Almost all digital camera sensors are sensitive to infrared.
Many DSLRs and a few high-end systems have internal IR filters to prevent the IR from screwing up the color balance, but even they don’t always block all the infrared.
Inexpensive pocket cameras often have no IR filter at all, so they’re more sensitive to IR.
You can get filters that block everything except the IR, and then use your filter-equipped camera to take IR photos. It will require long exposures, since the sensor isn’t primarily meant for IR.
If you’re curious about whether your camera sees IR, try pointing a TV/DVD remote at the camera. If you can see the remote’s LEDs blink in the camera’s electronic finder, your camera can see IR.

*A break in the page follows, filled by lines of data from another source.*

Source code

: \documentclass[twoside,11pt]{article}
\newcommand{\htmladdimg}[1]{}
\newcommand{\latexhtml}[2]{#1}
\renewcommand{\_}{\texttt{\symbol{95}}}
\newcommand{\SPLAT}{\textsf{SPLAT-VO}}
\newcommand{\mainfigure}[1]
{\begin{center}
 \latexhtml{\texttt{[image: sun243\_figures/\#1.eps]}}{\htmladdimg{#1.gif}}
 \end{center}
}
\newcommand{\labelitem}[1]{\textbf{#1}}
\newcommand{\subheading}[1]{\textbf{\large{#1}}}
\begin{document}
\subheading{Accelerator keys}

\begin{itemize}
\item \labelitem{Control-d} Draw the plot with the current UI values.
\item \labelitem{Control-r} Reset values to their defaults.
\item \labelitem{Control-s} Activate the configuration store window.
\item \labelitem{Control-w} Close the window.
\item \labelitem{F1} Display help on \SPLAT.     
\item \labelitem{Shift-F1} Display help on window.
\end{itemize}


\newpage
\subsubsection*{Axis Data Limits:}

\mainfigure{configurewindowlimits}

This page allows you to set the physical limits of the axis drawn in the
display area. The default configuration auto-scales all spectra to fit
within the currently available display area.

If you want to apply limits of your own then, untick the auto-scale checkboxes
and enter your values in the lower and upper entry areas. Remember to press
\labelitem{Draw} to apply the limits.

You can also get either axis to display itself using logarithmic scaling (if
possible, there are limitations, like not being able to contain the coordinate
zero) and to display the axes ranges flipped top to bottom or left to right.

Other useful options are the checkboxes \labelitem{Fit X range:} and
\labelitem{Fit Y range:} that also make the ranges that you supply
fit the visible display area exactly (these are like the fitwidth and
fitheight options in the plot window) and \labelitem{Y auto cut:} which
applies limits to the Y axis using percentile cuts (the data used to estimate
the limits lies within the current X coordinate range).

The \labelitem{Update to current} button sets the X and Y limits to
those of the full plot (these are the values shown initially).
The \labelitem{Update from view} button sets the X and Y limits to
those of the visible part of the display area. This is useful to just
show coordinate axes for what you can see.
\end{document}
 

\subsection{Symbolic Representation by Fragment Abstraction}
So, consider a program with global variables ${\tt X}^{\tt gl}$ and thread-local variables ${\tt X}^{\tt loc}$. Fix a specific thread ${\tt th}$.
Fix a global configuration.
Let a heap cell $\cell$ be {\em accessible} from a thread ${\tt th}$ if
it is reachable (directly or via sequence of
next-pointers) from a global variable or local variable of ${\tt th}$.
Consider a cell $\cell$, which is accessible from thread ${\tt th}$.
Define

Thank you for introducing us to your wife and her lovely friends!
That’s me, buddy. Don’t body shame me.
And that’s why things should be hackable, to not allow the vendors to retroactively remove features.
Multispectral imaging can be pretty useful.
Everything is hackable. Most of the time on any camera you can just swap out the IR filter with regular glass and then add a filter to the front for whatever you don’t want.
This all day. Almost every digital camera I’ve owned (about a dozen now) has been IR sensitive.
And the remote trick is solid. Having an IR remote handy for testing sure is helpful when you’re building an IR circuit. Usually I can just glance at an LED on the breadboard to see if it’s lit, but these not so much.
Connecting another resistor-LED in parallel works well to show the signal activity. (Do not connect the LEDs directly; the different forward voltages will make only the IR one shine. Both the resistor-LED ones have to be connected at the resistor end.)
Oh sure you could do that if you want to be like, convenient and shit.
But does connecting that other LED make you feel like Q? I thought not.
In fact, this looks like a broad spectrum camera, which is less good for a lot of arti stic photography than a specialized infrared conversion, with the filter replaced with a hot mirror. There are places that will do the conversion on lots of models of cameras for a couple hundred bucks, and doing it with any mirrorless would give you better IR photos than this.